RECORDS PROVIDED Block Start

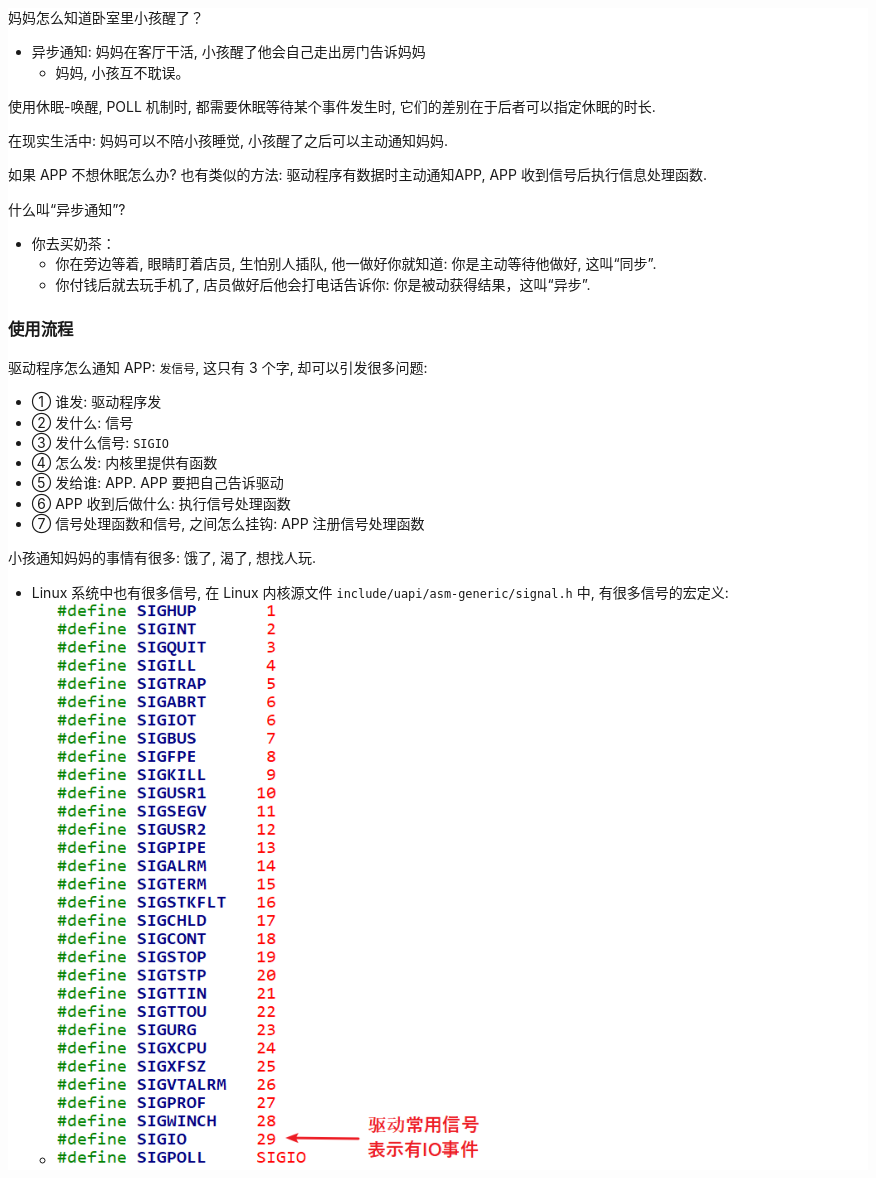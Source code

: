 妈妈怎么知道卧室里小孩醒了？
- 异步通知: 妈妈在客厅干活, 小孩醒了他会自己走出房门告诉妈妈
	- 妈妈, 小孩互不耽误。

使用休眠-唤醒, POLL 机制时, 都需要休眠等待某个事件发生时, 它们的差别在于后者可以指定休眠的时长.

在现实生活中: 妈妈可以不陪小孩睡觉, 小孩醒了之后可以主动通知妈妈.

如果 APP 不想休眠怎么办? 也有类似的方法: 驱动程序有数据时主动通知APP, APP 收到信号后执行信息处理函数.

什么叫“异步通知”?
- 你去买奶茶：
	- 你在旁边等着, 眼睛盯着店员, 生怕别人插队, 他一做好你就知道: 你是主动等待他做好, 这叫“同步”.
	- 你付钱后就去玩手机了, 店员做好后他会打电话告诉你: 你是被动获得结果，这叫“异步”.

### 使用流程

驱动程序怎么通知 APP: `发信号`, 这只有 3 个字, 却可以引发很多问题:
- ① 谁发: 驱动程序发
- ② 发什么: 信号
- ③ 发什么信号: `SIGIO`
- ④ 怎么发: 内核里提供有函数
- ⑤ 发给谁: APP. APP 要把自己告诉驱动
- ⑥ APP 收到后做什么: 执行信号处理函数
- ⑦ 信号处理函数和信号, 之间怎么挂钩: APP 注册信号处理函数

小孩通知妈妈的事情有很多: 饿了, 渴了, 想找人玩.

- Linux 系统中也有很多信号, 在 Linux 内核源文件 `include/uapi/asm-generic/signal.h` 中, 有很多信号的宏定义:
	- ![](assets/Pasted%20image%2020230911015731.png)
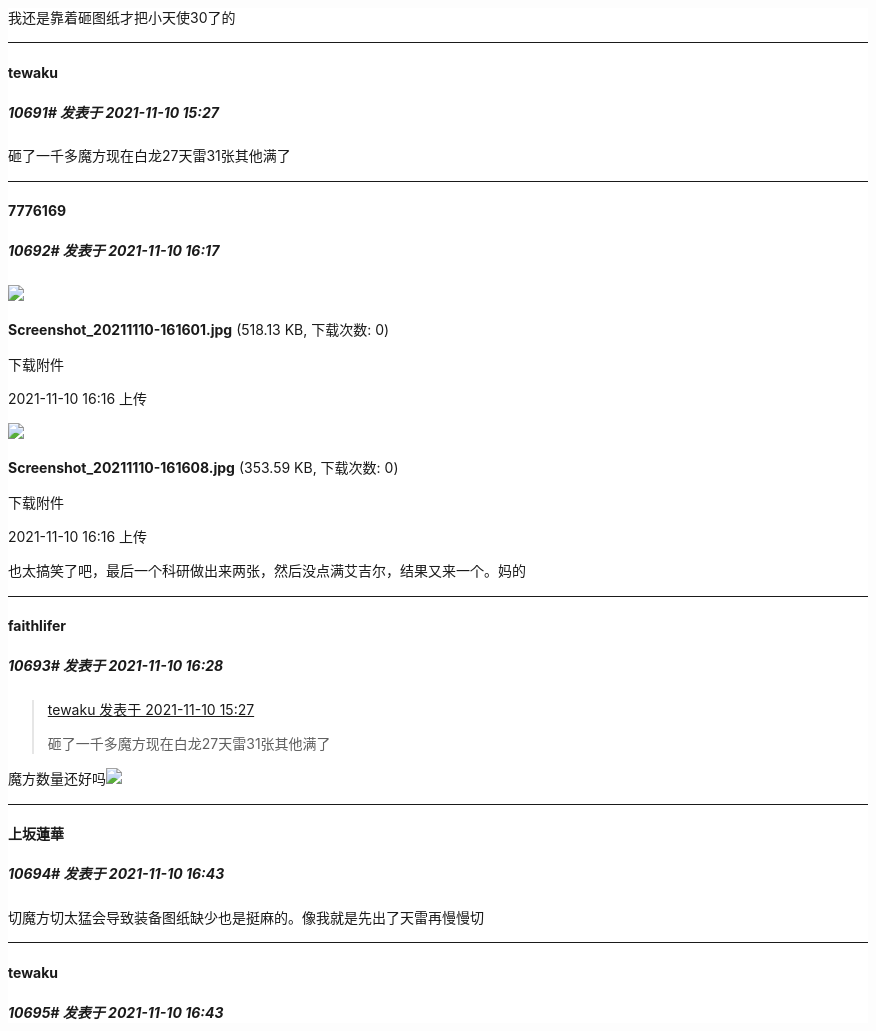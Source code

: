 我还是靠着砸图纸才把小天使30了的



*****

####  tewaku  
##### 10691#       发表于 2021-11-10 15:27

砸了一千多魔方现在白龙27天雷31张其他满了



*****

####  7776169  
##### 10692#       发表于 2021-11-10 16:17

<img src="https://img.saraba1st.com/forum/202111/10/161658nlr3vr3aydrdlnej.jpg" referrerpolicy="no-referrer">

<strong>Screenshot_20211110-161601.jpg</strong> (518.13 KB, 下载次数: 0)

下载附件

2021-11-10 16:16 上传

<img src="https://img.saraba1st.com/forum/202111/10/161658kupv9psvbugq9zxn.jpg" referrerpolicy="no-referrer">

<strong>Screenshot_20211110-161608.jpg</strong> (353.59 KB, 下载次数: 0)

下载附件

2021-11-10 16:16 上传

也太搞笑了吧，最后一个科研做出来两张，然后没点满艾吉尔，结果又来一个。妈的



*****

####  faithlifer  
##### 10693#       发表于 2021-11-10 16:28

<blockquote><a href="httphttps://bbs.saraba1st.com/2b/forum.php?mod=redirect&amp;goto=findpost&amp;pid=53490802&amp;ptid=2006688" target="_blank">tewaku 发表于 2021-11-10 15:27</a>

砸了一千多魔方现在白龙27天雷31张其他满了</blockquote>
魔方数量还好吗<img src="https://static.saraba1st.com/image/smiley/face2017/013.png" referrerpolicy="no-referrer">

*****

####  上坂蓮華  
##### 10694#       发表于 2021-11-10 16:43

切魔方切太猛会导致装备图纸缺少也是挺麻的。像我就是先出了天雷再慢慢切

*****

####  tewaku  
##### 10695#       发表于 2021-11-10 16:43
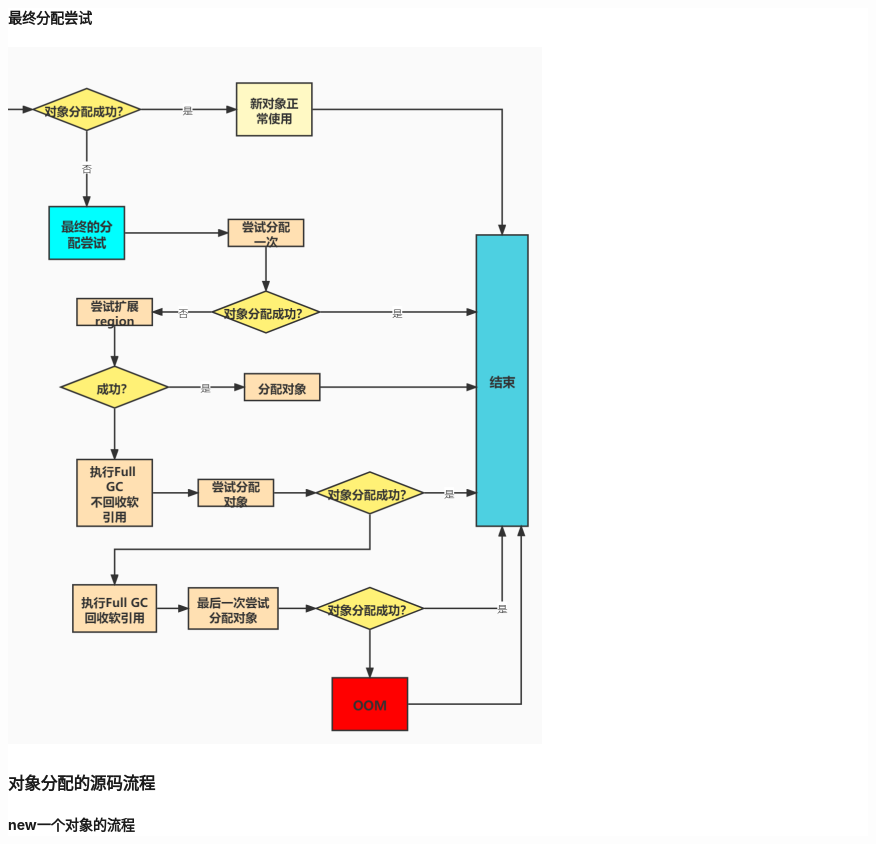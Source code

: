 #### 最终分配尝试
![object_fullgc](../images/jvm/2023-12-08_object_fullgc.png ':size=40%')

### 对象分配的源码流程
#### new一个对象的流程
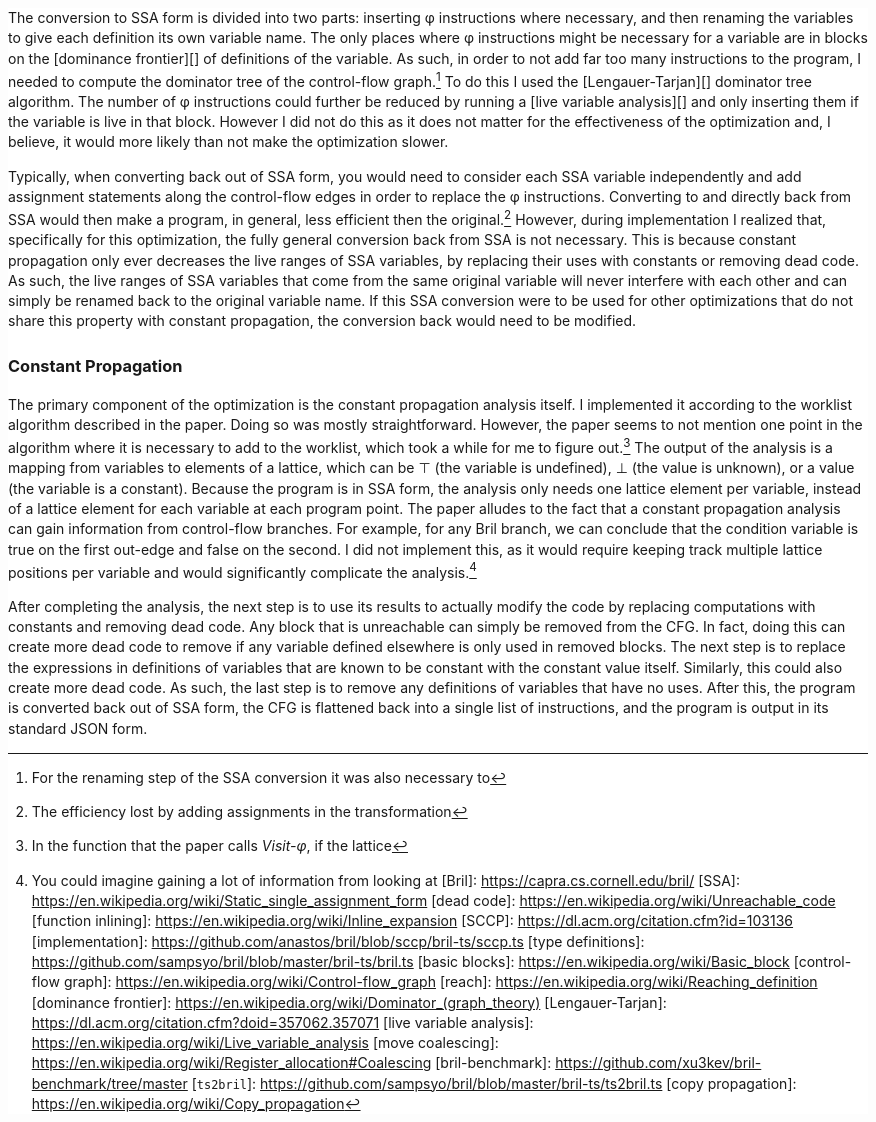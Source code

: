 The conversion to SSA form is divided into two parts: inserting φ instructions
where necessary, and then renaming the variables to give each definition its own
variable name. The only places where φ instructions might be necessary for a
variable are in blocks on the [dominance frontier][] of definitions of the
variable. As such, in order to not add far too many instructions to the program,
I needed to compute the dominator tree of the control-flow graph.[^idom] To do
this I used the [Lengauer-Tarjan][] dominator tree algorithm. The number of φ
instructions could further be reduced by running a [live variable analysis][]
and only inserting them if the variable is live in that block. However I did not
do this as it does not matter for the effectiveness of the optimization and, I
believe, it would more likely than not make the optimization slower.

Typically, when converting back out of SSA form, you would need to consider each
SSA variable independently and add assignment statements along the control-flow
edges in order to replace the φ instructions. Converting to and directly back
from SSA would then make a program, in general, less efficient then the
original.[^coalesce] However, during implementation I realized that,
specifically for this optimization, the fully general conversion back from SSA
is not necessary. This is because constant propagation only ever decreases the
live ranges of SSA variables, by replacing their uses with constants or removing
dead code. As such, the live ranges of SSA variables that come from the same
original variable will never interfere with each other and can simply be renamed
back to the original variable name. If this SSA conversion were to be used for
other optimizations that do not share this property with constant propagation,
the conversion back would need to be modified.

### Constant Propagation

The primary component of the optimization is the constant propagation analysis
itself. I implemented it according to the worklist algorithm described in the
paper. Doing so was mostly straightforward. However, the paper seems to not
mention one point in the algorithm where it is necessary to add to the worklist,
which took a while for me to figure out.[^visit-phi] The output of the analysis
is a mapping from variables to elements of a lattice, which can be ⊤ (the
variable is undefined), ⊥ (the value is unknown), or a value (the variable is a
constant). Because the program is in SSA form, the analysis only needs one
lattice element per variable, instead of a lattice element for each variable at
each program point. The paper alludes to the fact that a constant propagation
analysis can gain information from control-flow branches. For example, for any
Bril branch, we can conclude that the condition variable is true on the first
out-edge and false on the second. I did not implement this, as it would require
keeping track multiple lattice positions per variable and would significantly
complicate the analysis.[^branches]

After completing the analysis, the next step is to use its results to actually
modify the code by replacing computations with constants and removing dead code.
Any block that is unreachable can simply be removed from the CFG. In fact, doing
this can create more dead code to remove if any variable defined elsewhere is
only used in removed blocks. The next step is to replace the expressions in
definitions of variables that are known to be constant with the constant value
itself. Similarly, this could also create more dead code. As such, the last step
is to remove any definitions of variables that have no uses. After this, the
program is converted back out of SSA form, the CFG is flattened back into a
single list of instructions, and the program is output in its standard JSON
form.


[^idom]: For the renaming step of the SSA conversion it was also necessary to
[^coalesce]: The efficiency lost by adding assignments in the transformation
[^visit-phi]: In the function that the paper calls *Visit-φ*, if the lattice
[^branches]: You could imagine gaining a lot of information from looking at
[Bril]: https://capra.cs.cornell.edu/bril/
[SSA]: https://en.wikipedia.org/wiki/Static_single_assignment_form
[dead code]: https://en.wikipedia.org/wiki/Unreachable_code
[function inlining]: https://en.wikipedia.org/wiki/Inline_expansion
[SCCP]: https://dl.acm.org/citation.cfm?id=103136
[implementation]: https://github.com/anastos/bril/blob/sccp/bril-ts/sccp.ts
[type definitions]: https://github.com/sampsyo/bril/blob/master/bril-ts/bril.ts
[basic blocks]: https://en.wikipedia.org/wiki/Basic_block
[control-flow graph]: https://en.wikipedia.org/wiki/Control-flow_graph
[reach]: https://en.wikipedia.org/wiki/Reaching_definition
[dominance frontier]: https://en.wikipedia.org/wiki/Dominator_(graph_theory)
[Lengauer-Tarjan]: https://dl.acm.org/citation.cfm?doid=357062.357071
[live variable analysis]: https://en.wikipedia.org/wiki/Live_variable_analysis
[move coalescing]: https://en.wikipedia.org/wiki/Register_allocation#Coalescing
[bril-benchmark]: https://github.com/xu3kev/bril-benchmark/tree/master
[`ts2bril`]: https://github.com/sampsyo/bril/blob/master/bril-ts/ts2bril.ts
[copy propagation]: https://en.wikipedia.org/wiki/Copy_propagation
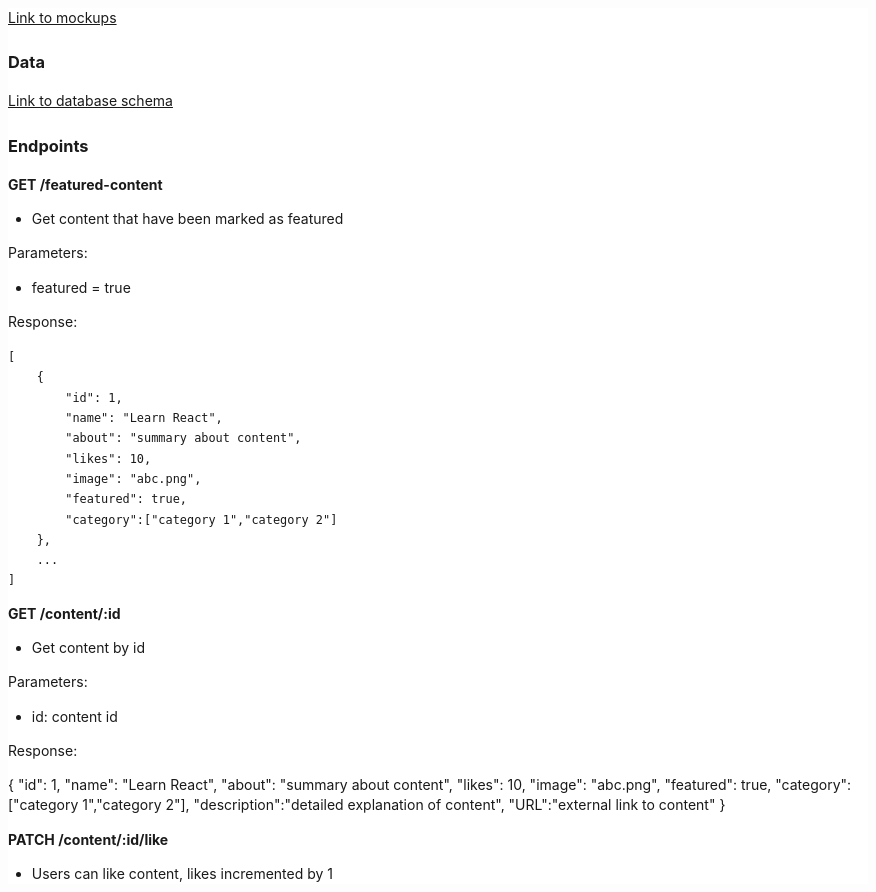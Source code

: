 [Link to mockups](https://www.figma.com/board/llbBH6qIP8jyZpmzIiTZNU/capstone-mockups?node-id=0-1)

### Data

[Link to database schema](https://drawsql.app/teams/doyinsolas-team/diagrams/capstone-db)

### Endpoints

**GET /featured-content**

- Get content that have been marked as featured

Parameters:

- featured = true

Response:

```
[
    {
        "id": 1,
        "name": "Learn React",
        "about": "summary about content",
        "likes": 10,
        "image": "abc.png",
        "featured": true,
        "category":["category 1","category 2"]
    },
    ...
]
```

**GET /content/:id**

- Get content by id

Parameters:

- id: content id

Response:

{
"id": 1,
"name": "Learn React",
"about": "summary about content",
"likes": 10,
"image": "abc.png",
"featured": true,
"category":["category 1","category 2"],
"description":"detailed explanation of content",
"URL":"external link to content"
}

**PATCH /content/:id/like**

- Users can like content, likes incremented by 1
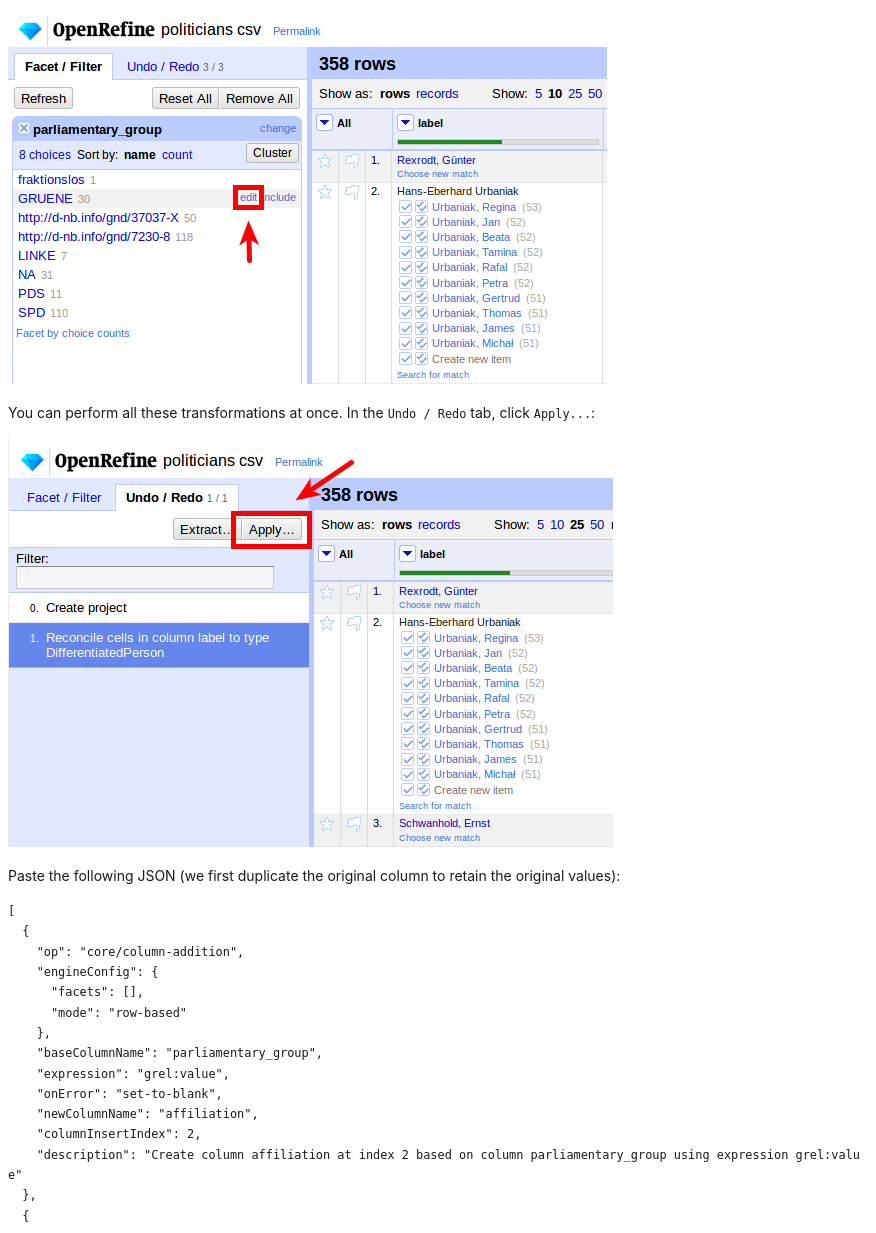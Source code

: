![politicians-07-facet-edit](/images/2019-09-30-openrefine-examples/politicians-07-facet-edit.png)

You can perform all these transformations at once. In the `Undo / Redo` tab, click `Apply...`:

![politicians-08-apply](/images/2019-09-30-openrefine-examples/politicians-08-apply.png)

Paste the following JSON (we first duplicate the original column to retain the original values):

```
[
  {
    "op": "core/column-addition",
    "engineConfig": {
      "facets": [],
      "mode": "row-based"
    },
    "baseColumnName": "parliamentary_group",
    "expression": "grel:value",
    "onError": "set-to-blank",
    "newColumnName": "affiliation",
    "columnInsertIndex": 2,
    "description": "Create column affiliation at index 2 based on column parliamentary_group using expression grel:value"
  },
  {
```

RECORDS PROVIDED Block End

AIM OF THE EXERCISE: Beginning at the line above that contains "do this as it", return each line exactly through the line that contains "each program point.", and no others.

ANSWER SECTION:
do this as it does not matter for the effectiveness of the optimization and, I
believe, it would more likely than not make the optimization slower.

Typically, when converting back out of SSA form, you would need to consider each
SSA variable independently and add assignment statements along the control-flow
edges in order to replace the φ instructions. Converting to and directly back
from SSA would then make a program, in general, less efficient then the
original.[^coalesce] However, during implementation I realized that,
specifically for this optimization, the fully general conversion back from SSA
is not necessary. This is because constant propagation only ever decreases the
live ranges of SSA variables, by replacing their uses with constants or removing
dead code. As such, the live ranges of SSA variables that come from the same
original variable will never interfere with each other and can simply be renamed
back to the original variable name. If this SSA conversion were to be used for
other optimizations that do not share this property with constant propagation,
the conversion back would need to be modified.

### Constant Propagation

The primary component of the optimization is the constant propagation analysis
itself. I implemented it according to the worklist algorithm described in the
paper. Doing so was mostly straightforward. However, the paper seems to not
mention one point in the algorithm where it is necessary to add to the worklist,
which took a while for me to figure out.[^visit-phi] The output of the analysis
is a mapping from variables to elements of a lattice, which can be ⊤ (the
variable is undefined), ⊥ (the value is unknown), or a value (the variable is a
constant). Because the program is in SSA form, the analysis only needs one
lattice element per variable, instead of a lattice element for each variable at
each program point. The paper alludes to the fact that a constant propagation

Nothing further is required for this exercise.